Reading from a TAR file as a File/Cursor

Hi. I'm trying to use the tar-rs library in what might be a unique (or crazy!) manner. Long story short, I have a TAR file that has several files in it. I need to be able to feed one of the files into a partial decompression engine. If I give it a File (or, more accurately, something with the Read and Seek traits), it's happy. (I'm guessing a Cursor would be okay too.) I know I can read the compressed file in the TAR file into its own file. The problem is that it's possible I'll have files that are several gigabytes large. Therefore, I'd like to come up with a scheme that will take the Entry and translate it into something appropriate. Maybe my Rust-fu isn't good enough but I went over the tar-rs code and couldn't find anything that looked like it'd work. I also couldn't find any wrappers that can accomplish what I'm seeking.

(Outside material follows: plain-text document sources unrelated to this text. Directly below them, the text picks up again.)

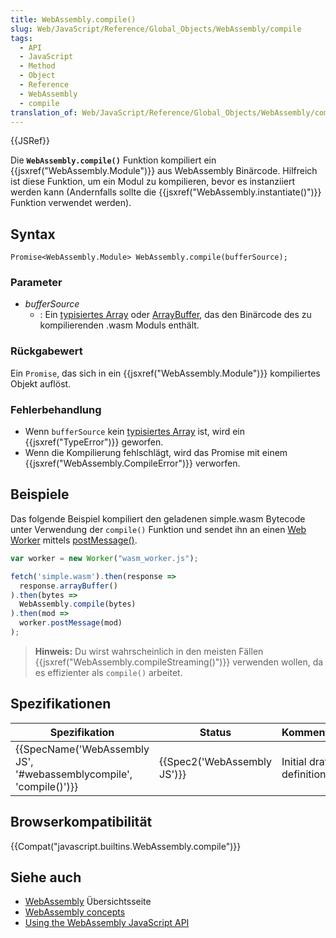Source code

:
 ```yaml
---
title: WebAssembly.compile()
slug: Web/JavaScript/Reference/Global_Objects/WebAssembly/compile
tags:
  - API
  - JavaScript
  - Method
  - Object
  - Reference
  - WebAssembly
  - compile
translation_of: Web/JavaScript/Reference/Global_Objects/WebAssembly/compile
---
```

{{JSRef}}

Die **`WebAssembly.compile()`** Funktion kompiliert ein {{jsxref("WebAssembly.Module")}} aus WebAssembly Binärcode. Hilfreich ist diese Funktion, um ein Modul zu kompilieren, bevor es instanziiert werden kann (Andernfalls sollte die {{jsxref("WebAssembly.instantiate()")}} Funktion verwendet werden).

## Syntax

    Promise<WebAssembly.Module> WebAssembly.compile(bufferSource);

### Parameter

- _bufferSource_
  - : Ein [typisiertes Array](/de/docs/Web/JavaScript/Typed_arrays) oder [ArrayBuffer](/de/docs/Web/JavaScript/Reference/Global_Objects/ArrayBuffer), das den Binärcode des zu kompilierenden .wasm Moduls enthält.

### Rückgabewert

Ein `Promise`, das sich in ein {{jsxref("WebAssembly.Module")}} kompiliertes Objekt auflöst.

### Fehlerbehandlung

- Wenn `bufferSource` kein [typisiertes Array](/de/docs/Web/JavaScript/Typed_arrays) ist, wird ein {{jsxref("TypeError")}} geworfen.
- Wenn die Kompilierung fehlschlägt, wird das Promise mit einem {{jsxref("WebAssembly.CompileError")}} verworfen.

## Beispiele

Das folgende Beispiel kompiliert den geladenen simple.wasm Bytecode unter Verwendung der `compile()` Funktion und sendet ihn an einen [Web Worker](/de/docs/Web/API/Web_Workers_API) mittels [postMessage()](/de/docs/Web/API/Worker/postMessage).

```js
var worker = new Worker("wasm_worker.js");

fetch('simple.wasm').then(response =>
  response.arrayBuffer()
).then(bytes =>
  WebAssembly.compile(bytes)
).then(mod =>
  worker.postMessage(mod)
);
```

> **Hinweis:** Du wirst wahrscheinlich in den meisten Fällen {{jsxref("WebAssembly.compileStreaming()")}} verwenden wollen, da es effizienter als `compile()` arbeitet.

## Spezifikationen

| Spezifikation                                                                            | Status                               | Kommentar                 |
| ---------------------------------------------------------------------------------------- | ------------------------------------ | ------------------------- |
| {{SpecName('WebAssembly JS', '#webassemblycompile', 'compile()')}} | {{Spec2('WebAssembly JS')}} | Initial draft definition. |

## Browserkompatibilität

{{Compat("javascript.builtins.WebAssembly.compile")}}

## Siehe auch

- [WebAssembly](/de/docs/WebAssembly) Übersichtsseite
- [WebAssembly concepts](/de/docs/WebAssembly/Concepts)
- [Using the WebAssembly JavaScript API](/de/docs/WebAssembly/Using_the_JavaScript_API)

Just browsing docs, but it looks like you want to start with a reader that can seek, make that into an Archive, get ahold of the desired Entry, check the Header to make sure you have a non-sparse file entry, get the entry size, get the raw_file_position, recover your underlying reader, seek to the position, take the entry size.

Then you'll have a Read + Seek that should correspond to the file in the tar.


1 Like

Thanks! That almost got me there. The fly in the ointment appears to be the fact that Take doesn't implement the Seek trait. I tried to use a Cursor wrapper but it requires whatever's placed in it to implement the AsRef<[u8]> trait, which Take doesn't do. Uggh! Thoughts?

Yeah, thinking about it, there's no universally unsurprising implementation of Seek for Take , and even if it had one, it wouldn't involve pretending the current position was the start.

You need something that takes both an ending and beginning position and an underlying Read + Seek, and acts like that's the entire "file" both in terms of reading and seeking. It would have to translate seek positions for all the possible seek strategies, e.g. not allowing seeking before the beginning of the entry. Such a thing might exist as a crate, or you could create your own.

Here's a POC that could use better errors and needs a lot more testing. And find_it should consume the reader on failure. But if you don't find anything in the ecosystem, maybe it's a good start.


Thanks! I'll play with this ASAP and see what comes up.

This topic was automatically closed 90 days after the last reply. We invite you to open a new topic if you have further questions or comments.